Mariusz Jurasik: Jak najbardziej. To był wielki mecz. O zwycięstwie mogliśmy marzyć, ale nikt się nie spodziewał, że z wicemistrzami olimpijskimi wygramy tak wysoko. A przecież bardzo słabo rozpoczęliśmy ten mecz! Na szczęście to co potem wyprawialiśmy w obronie, ataku czy kontrataku pozwoliło rozbić Szwedów. Dziesięć bramek różnicy robi wrażenie. Nic dziwnego, że chłopaki szaleli ze szczęścia. Ciężko grać, kiedy od początku trzeba gonić przeciwnika. Na szczęście po naszej drużynie nie było widać nerwów, nie oglądaliśmy nieprzygotowanych akcji. Chłopaki wierzyli, że w końcu złapią właściwy rytm, taki jak w meczach z Francją czy z Rosją, z którego też nie rozpoczęliśmy najlepiej. I tak się stało. W pewnym momencie coś zaskoczyło i do końca oglądaliśmy koncertową grę.
Bohaterem numer jeden bramkarz Piotr Wyszomirski. Co się stało ze Sławomirem Szmalem, który ratował drużynę w poprzednich meczach?

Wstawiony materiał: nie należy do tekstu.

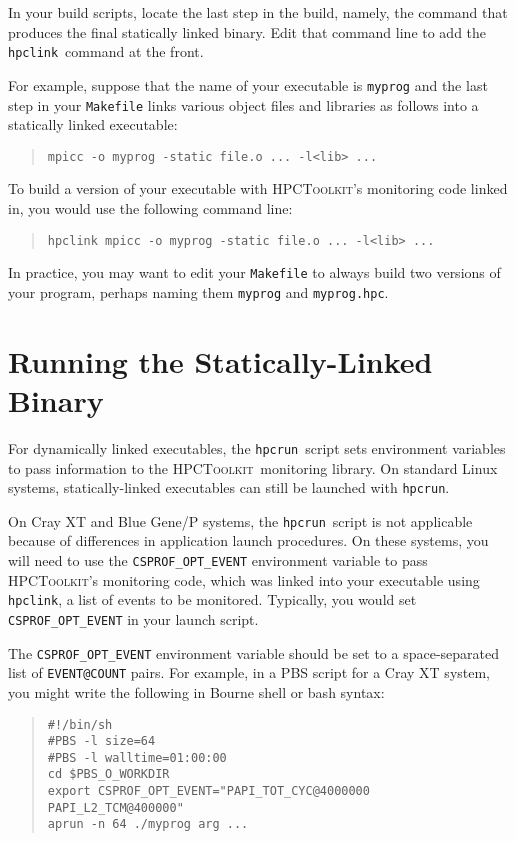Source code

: \documentclass[12pt]{article}
\newcommand{\HPCToolkit}{\textsc{HPCToolkit}}
\newcommand{\hpcrun}{\texttt{hpcrun}}
\newcommand{\hpclink}{\texttt{hpclink}}
\begin{document}
In your build scripts, locate the last step in the build, namely,  the
command that produces the final statically linked binary.  Edit that command line to add the \hpclink\ command at the front.

For example, suppose that the name of your executable is {\tt myprog} and the last step in
your {\tt Makefile} links various object files and libraries as
follows into a statically linked executable:
%
\begin{quote}
\verb|mpicc -o myprog -static file.o ... -l<lib> ...|
\end{quote}
%
To build a version of your executable with \HPCToolkit's monitoring code linked in, you would use the
following command line:
%
\begin{quote}
\verb|hpclink mpicc -o myprog -static file.o ... -l<lib> ...|
\end{quote}

In practice, you may want to edit your {\tt Makefile} to always build
two versions of your program, perhaps naming them {\tt myprog} and
{\tt myprog.hpc}.

\section{Running the Statically-Linked Binary}

For dynamically linked executables, the \hpcrun\ script sets environment variables to
pass information to the \HPCToolkit\ monitoring library. On standard Linux systems,  statically-linked executables can still be launched with \hpcrun. 

On Cray XT and Blue Gene/P systems,  the  \hpcrun\   script is not applicable because of differences in application launch procedures.
On these systems, you will need to use the {\tt CSPROF\_OPT\_EVENT} environment variable to pass \HPCToolkit's monitoring code, which was linked into your executable using \hpclink, a  list of events to be monitored.
Typically, you would set {\tt CSPROF\_OPT\_EVENT}  in your launch script.

The {\tt CSPROF\_OPT\_EVENT} environment variable
should be set to a space-separated list of {\tt EVENT@COUNT} pairs.
For example, in a PBS script for a Cray XT system, you might write the following in Bourne shell or bash syntax:

\begin{quote}
\begin{verbatim}
#!/bin/sh
#PBS -l size=64
#PBS -l walltime=01:00:00
cd $PBS_O_WORKDIR
export CSPROF_OPT_EVENT="PAPI_TOT_CYC@4000000 PAPI_L2_TCM@400000"
aprun -n 64 ./myprog arg ...
\end{verbatim}
\end{quote}
\end{document}
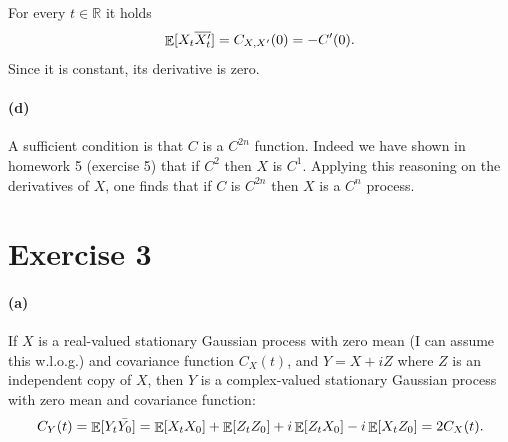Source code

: \documentclass[a4paper,11pt]{article}
\theoremstyle{definition}
\theoremstyle{plain}
\theoremstyle{remark}
\DeclarePairedDelimiter{\parq}{[}{]}
\DeclareMathOperator*{\expval}{\mathbb{E}}
\begin{document}
For every $t\in\mathbb{R}$ it holds
$$
\expval\parq{X_{t}\overline{X_t'}} = C_{X,X'}(0) = -C'(0).
$$
Since it is constant, its derivative is zero.

\paragraph*{(d)}

A sufficient condition is that $C$ is a $C^{2n}$ function. Indeed we have shown in homework 5 (exercise 5) that if $C^2$ then $X$ is $C^1$. Applying this reasoning on the derivatives of $X$, one finds that if $C$ is $C^{2n}$ then $X$ is a $C^n$ process. 
 
\section*{Exercise 3}

\paragraph*{(a)} If $X$ is a real-valued stationary Gaussian process with zero mean (I can assume this w.l.o.g.) and covariance function $C_X(t)$, and $Y = X + iZ$ where $Z$ is an independent copy of $X$, then $Y$ is a complex-valued stationary Gaussian process with zero mean and covariance function:
$$
C_Y(t) = \expval\parq{Y_t\bar{Y_0}} = \expval\parq{X_tX_0} + \expval\parq{Z_tZ_0} + i\expval\parq{Z_tX_0} - i\expval\parq{X_tZ_0} = 2C_X(t).
$$
 
\end{document}
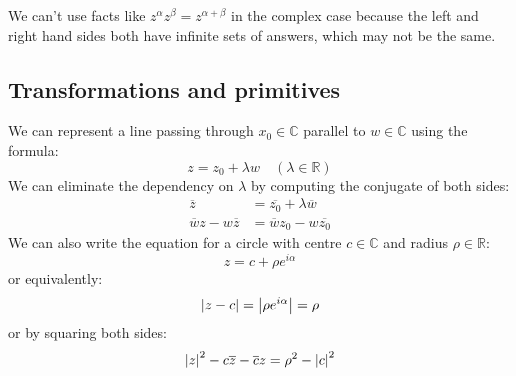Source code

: \begin{note}
	We can't use facts like \(z^\alpha z^\beta = z^{\alpha + \beta}\) in the complex case because the left and right hand sides both have infinite sets of answers, which may not be the same.
\end{note}

\subsection{Transformations and primitives}
We can represent a line passing through \(x_0\in \mathbb C\) parallel to \(w \in \mathbb C\) using the formula:
\[
	z = z_0 + \lambda w\quad(\lambda \in \mathbb R)
\]
We can eliminate the dependency on \(\lambda\) by computing the conjugate of both sides:
\begin{align*}
	\overline{z}                  & = \overline{z_0} + \lambda \overline{w} \\
	\overline{w}z - w\overline{z} & = \overline{w}z_0 - w\overline{z_0}
\end{align*} %
We can also write the equation for a circle with centre \(c \in \mathbb C\) and radius \(\rho \in \mathbb R\):
\[
	z = c + \rho e^{i\alpha}
\]
or equivalently:
\[
	\abs{z - c} = \abs{\rho e^{i\alpha}} = \rho
\]
or by squaring both sides:
\[
	\abs{z}^2 - c\overline{z} - \overline{c}z = \rho^2 - \abs{c}^2
\]
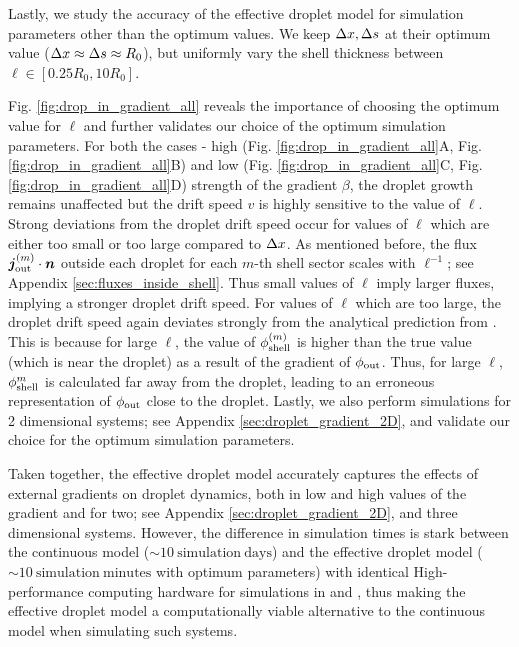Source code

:Lastly, we study the accuracy of the effective droplet model for simulation parameters other than the optimum values.
We keep $\Delta x, \Delta s$ at their optimum value ($\Delta x \approx \Delta s \approx R_0$), but uniformly vary the shell thickness between $\ell \in [0.25 R_0, 10R_0]$.

Fig. \ref{fig:drop_in_gradient_all} reveals the importance of choosing the optimum value for $\ell$ and further validates our choice of the optimum simulation parameters.
For both the cases - high (Fig. \ref{fig:drop_in_gradient_all}A, Fig. \ref{fig:drop_in_gradient_all}B) and low (Fig. \ref{fig:drop_in_gradient_all}C, Fig. \ref{fig:drop_in_gradient_all}D) strength of the gradient $\beta$, the droplet growth remains unaffected but the drift speed $v$ is highly sensitive to the value of $\ell$.
Strong deviations from the droplet drift speed occur for values of $\ell$ which are either too small or too large compared to $\Delta x$.
As mentioned before, the flux $\boldsymbol{j}_\mathrm{out}^{(m)} \cdot \boldsymbol{n}$ outside each droplet for each $m$-th shell sector scales with $\ell^{-1}$; see Appendix \ref{sec:fluxes_inside_shell}.
Thus small values of $\ell$ imply larger fluxes, implying a stronger droplet drift speed. 
For values of $\ell$ which are too large, the droplet drift speed again deviates strongly from the analytical prediction from .
This is because for large $\ell$, the value of $\phi_\mathrm{shell}^{(m)}$ is higher than the true value (which is near the droplet) as a result of the gradient of $\phi_\mathrm{out}$.
Thus, for large $\ell$, $\phi_\mathrm{shell}^{m}$ is calculated far away from the droplet, leading to an erroneous representation of $\phi_\mathrm{out}$ close to the droplet.
Lastly, we also perform simulations for 2 dimensional systems; see Appendix \ref{sec:droplet_gradient_2D}, and validate our choice for the optimum simulation parameters. 

Taken together, the effective droplet model accurately captures the effects of external gradients on droplet dynamics, both in low and high values of the gradient and for two; see Appendix \ref{sec:droplet_gradient_2D}, and three dimensional systems. 
However, the difference in simulation times is stark between the continuous model ($\sim 10 \mathrm{~simulation~days}$) and the effective droplet model ($\sim 10 \mathrm{~simulation~minutes}$ with optimum parameters) with identical High-performance computing hardware for simulations in  and , thus making the effective droplet model a computationally viable alternative to the continuous model when simulating such systems.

Sławek, tak jak cała drużyna, źle wszedł w mecz, ale ktokolwiek w pierwszych minutach nie stałby w naszej bramce i tak Szwedzi trafialiby gola za golem. Przecież my tylko staliśmy i przyglądaliśmy się ich atakom. Nie było żadnej obrony, oni rzucali z czystych pozycji i Sławek nie miał nic do powiedzenia. Zmiana nie była niespodzianką, niespodzianką nie były też interwencje Piotrka. On nie pojechał na mistrzostwa, żeby za Sławkiem buty nosić, ale żeby wspierać zespół. Ze Szwedami pokazał wielką klasę. W pewnym momencie miał ponad 70-procentową skuteczność. Gdybyśmy nie odpuścili końcówki, nie grali ostrożniej z obawy o jakąś przypadkową kontuzję, może utrzymałby taki wynik do końca.
Świetną zmianę dał też Jakub Łucak. To jego kolejny znakomity mecz, a przecież on debiutuje na imprezie tej rangi.